Incompetent GOP grasps McCain as saviour

For the conservative, and even many more mainstream, Republicans, John McCain has been anathema: an unreliable, unpredictable maverick who cuts deals with the likes of Ted Kennedy and Russ Finegold.

That this is still a strong feeling in GOP ranks, you only have to look at all the primary votes since McCain sewed up the GOP presidential nomination: Ron Paul and Mike Huckabee, event though no longer active candidates, continue to draw a quarter or more of the vote in each primary.

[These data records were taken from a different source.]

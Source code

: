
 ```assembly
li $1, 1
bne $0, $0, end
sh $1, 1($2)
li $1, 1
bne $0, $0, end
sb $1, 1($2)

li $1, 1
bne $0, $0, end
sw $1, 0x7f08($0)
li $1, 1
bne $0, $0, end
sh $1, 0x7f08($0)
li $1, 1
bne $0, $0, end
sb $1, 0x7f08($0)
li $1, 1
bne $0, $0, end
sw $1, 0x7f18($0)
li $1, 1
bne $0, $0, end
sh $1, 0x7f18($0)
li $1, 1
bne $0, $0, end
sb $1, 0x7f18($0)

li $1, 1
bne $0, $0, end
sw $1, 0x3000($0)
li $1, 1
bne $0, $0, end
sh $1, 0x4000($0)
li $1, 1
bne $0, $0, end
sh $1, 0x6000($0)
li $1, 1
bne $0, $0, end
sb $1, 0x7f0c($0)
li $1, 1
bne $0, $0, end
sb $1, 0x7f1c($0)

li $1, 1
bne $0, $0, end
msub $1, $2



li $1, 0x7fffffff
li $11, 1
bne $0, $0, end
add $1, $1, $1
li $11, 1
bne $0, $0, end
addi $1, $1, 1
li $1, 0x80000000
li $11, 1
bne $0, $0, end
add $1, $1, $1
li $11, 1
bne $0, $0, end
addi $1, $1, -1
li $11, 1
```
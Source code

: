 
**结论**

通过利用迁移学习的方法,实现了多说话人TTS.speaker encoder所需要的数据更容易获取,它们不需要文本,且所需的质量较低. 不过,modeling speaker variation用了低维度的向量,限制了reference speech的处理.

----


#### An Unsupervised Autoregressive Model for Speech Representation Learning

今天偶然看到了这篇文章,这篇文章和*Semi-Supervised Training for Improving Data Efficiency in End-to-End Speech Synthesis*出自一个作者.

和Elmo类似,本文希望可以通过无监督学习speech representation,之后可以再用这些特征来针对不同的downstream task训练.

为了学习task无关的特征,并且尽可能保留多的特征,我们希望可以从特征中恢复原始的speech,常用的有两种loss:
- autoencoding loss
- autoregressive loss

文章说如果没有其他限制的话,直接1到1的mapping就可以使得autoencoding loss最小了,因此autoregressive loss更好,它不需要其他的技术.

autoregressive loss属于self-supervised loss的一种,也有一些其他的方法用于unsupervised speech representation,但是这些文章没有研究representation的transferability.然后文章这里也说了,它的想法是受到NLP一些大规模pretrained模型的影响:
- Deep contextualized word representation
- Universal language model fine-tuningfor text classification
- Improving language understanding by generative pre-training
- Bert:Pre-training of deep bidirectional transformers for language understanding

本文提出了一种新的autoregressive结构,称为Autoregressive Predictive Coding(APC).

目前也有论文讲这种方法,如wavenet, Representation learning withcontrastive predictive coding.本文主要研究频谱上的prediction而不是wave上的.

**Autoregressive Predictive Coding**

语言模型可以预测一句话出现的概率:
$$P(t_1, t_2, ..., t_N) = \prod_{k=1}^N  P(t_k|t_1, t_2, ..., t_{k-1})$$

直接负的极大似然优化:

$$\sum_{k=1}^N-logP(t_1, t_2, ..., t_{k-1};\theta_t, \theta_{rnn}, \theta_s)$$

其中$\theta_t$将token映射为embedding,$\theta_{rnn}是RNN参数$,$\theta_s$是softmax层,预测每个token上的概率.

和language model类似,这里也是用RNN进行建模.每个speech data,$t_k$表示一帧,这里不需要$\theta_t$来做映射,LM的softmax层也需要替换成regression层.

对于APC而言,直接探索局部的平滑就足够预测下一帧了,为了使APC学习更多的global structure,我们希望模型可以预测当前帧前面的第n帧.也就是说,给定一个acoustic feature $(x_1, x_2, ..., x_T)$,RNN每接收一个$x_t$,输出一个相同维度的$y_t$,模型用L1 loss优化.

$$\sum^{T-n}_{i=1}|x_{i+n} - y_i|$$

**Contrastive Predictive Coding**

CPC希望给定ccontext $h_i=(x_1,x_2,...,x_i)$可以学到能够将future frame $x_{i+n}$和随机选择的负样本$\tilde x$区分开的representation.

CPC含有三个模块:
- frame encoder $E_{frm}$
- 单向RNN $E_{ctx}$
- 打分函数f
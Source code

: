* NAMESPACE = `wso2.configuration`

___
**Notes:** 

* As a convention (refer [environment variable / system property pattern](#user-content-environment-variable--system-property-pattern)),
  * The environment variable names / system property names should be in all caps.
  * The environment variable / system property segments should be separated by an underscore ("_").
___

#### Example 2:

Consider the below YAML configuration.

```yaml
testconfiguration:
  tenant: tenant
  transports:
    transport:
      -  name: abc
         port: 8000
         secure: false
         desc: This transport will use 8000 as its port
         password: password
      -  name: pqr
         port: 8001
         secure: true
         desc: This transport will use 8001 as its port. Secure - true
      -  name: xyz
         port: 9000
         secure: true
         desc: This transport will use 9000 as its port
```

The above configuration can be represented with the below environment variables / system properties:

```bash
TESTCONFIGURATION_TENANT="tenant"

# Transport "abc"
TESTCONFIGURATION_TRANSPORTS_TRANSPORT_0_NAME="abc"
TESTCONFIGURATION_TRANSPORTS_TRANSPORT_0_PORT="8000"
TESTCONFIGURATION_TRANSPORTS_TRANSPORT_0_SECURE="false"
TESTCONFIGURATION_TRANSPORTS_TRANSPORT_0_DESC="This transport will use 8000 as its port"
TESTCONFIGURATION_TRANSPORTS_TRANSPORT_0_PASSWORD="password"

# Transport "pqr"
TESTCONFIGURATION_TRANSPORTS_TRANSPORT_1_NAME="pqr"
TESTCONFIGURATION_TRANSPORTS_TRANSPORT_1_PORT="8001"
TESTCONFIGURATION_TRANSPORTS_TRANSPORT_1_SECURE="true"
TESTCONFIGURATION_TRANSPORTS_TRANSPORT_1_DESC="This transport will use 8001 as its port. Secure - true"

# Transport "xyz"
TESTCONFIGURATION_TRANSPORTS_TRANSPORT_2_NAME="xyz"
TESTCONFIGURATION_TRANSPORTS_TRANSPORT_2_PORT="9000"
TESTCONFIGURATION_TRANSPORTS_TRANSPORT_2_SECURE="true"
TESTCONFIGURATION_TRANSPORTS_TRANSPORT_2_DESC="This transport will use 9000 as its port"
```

(Interestingly, as conservative candidates like Romney, Huckabee, Paul and others divided up the main GOP vote in the early primaries, it was the Democrats and Independents voting in the Republican primaries who nominated McCain. Now the Democrats are screaming bloody murder because Rush Limbaugh is advocating the same thing for Republicans to vote in the Democratic primaries under Operation Chaos. Despite what they're saying, turn-about is fair play.)

Incompetent Republican leadership in the White House and Congress, as well as at the Republican National Committee, has managed to paint the party as a bunch of crooks and handmaidens of special interests. This has resulted in Democrats winning special congressional elections in Republican districts in Ohio and Louisiana, and nearly Mississippi. The GOP is clearly reeling, with the party mechanism failing to raise money, build basic organization on the ground or project a positive, clear message of leadership, confidence and integrity.

So now, the party is grasping McCain as a saviour, due to his popularity with Independents and Democrats, hoping he can not only be elected President, but develop long enough coat tails to stem Republican losses in Congress and governorships. This is a tall order, and all signs point to a dismal Republican year.

With all of Obama's baggage with rural white voters, Rev. Wright, Louis Farrakhan, weathermen Bill Ayres and his wife Bernadette Dorn, his angry, negative wife Michelle--he may well drop the election into McCain's lap. But this still may not be enough to save Republicans further down the ticket from their own ineptitude.